Why do you do first a swap in place and then a memcpy()

> +		}
> +	}
> +#endif
> +
> +	if (dma_data->data_len % BYTES_PER_32BITS_WORD && !word_delay) {

I think this deserves a comment, why you do a re-alignment of the data here.

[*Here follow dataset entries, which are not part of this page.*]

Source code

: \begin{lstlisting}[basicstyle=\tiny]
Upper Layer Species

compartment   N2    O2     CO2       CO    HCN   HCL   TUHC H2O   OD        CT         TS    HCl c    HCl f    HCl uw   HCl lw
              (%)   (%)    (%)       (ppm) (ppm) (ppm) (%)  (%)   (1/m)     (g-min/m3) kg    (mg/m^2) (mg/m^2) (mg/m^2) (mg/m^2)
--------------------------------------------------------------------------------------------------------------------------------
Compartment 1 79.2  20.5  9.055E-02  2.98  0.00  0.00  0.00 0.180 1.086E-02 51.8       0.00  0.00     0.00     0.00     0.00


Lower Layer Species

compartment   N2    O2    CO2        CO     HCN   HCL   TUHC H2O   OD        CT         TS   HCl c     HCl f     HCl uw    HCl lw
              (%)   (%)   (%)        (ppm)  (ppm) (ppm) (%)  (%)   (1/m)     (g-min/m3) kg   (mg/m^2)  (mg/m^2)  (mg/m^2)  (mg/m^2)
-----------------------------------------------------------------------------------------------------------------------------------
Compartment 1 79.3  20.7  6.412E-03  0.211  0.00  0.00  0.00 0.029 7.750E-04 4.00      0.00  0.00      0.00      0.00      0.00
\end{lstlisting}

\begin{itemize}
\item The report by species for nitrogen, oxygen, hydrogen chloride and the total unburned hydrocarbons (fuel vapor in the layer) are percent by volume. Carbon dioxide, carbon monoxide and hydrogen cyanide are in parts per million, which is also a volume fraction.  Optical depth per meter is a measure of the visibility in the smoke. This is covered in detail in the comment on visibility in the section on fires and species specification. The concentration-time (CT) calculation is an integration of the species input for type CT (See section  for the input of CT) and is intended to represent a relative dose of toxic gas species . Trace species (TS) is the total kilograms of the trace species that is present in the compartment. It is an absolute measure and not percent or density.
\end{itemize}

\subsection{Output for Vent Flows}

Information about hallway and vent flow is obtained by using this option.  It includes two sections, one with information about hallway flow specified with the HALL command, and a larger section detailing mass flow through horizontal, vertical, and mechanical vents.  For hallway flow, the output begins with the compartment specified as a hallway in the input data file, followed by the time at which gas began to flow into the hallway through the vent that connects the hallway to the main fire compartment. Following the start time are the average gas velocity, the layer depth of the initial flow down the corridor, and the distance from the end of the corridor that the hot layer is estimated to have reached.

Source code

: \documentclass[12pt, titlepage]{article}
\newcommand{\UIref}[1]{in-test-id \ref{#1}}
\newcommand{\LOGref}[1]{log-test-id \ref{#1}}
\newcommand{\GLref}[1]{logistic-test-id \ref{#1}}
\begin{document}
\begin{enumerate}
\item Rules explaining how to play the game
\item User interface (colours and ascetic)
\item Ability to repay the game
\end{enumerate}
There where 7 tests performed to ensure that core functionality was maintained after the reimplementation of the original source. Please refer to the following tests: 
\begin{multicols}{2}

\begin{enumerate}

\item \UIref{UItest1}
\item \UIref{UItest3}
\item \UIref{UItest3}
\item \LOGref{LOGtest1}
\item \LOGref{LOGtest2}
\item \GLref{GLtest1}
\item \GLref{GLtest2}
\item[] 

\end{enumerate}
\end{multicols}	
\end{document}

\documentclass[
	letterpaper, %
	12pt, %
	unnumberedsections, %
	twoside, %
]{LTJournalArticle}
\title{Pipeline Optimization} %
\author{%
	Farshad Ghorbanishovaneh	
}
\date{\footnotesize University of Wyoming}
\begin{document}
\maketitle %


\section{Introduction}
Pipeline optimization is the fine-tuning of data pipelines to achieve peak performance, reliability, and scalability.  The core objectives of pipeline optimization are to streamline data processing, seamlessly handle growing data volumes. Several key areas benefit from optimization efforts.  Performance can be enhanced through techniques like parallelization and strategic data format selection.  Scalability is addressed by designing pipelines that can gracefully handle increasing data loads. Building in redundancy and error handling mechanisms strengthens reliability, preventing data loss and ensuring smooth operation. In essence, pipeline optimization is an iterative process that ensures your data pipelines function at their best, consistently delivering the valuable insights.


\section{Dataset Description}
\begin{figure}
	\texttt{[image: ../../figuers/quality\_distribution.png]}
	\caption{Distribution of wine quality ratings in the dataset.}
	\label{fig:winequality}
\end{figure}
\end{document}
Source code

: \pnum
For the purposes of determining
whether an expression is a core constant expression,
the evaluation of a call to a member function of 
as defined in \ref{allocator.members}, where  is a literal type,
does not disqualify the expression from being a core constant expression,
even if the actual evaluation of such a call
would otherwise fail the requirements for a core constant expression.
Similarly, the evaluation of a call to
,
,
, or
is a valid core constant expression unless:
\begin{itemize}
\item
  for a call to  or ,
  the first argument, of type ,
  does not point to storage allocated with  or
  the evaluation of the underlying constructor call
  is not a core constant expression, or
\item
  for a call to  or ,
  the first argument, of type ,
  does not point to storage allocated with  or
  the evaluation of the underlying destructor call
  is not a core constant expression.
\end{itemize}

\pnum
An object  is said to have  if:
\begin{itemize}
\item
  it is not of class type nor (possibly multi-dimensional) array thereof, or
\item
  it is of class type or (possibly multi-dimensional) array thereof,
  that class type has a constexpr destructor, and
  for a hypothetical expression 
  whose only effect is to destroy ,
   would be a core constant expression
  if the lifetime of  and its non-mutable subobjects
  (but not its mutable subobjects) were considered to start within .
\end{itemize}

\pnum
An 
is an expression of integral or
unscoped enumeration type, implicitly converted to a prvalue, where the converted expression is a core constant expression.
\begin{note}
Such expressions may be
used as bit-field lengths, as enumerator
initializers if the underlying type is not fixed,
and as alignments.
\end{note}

> +		unaligned = dma_data->data_len % BYTES_PER_32BITS_WORD;
> +		copy_ptr = (u8 *)dma_data->dma_rx_buf + BYTES_PER_32BITS_WORD - unaligned;
> +	} else {
> +		copy_ptr = dma_data->dma_rx_buf;

Why do you use the bounce buffer if the data is aligned correct?

> +	}
> +
> +	memcpy(rx_buf, copy_ptr, dma_data->data_len);
> +}
> +
> +static int spi_imx_dma_map(struct spi_imx_data *spi_imx,
> +			   struct dma_data_package *dma_data)
> +{
> +	struct spi_controller *controller = spi_imx->controller;
> +	struct device *tx_dev = controller->dma_tx->device->dev;
> +	struct device *rx_dev = controller->dma_rx->device->dev;
> +
> +	dma_data->dma_tx_addr = dma_map_single(tx_dev, dma_data->dma_tx_buf,
> +					       DMA_CACHE_ALIGNED_LEN(dma_data->dma_len),
> +					       DMA_TO_DEVICE);
> +	if (dma_mapping_error(tx_dev, dma_data->dma_tx_addr)) {
> +		dev_err(spi_imx->dev, "DMA TX map failed\n");
> +		return -EINVAL;

please propagate the error value of dma_mapping_error()

> +	}
> +
> +	dma_data->dma_rx_addr = dma_map_single(rx_dev, dma_data->dma_rx_buf,
> +					       DMA_CACHE_ALIGNED_LEN(dma_data->dma_len),
> +					       DMA_FROM_DEVICE);
> +	if (dma_mapping_error(rx_dev, dma_data->dma_rx_addr)) {
> +		dev_err(spi_imx->dev, "DMA RX map failed\n");
> +		goto rx_map_err;

there's only one user of the dma_unmap_single(), so no need for the
goto.

> +	}
> +
> +	return 0;
> +
> +rx_map_err:
> +	dma_unmap_single(tx_dev, dma_data->dma_tx_addr,
> +			 DMA_CACHE_ALIGNED_LEN(dma_data->dma_len),
> +			 DMA_TO_DEVICE);
> +	return -EINVAL;
> +}
> +
> +static int spi_imx_dma_tx_data_handle(struct spi_imx_data *spi_imx,
> +				      struct dma_data_package *dma_data,
> +				      const void *tx_buf,
> +				      bool word_delay)
> +{
> +#ifdef __LITTLE_ENDIAN
> +	unsigned int bytes_per_word = spi_imx_bytes_per_word(spi_imx->bits_per_word);
> +	u32 *temp;
> +#endif

move into scope of if()

> +	void *copy_ptr;
> +	int unaligned;
> +
> +	if (word_delay) {
> +		dma_data->dma_len = dma_data->data_len;
> +	} else {
> +		/*
> +		 * As per the reference manual, when burst length = 32*n + m bits, ECSPI
> +		 * sends m LSB bits in the first word, followed by n full 32-bit words.
> +		 * Since actual data may not be 4-byte aligned, allocate DMA TX/RX buffers
> +		 * to ensure alignment. For TX, DMA pushes 4-byte aligned words to TXFIFO,
> +		 * while ECSPI uses BURST_LENGTH settings to maintain correct bit count.
> +		 * For RX, DMA receives 32-bit words from RXFIFO; after transfer completes,
> +		 * trim the DMA RX buffer and copy the actual data to rx_buf.
> +		 */

Ahh, please add the corresponding description for rx.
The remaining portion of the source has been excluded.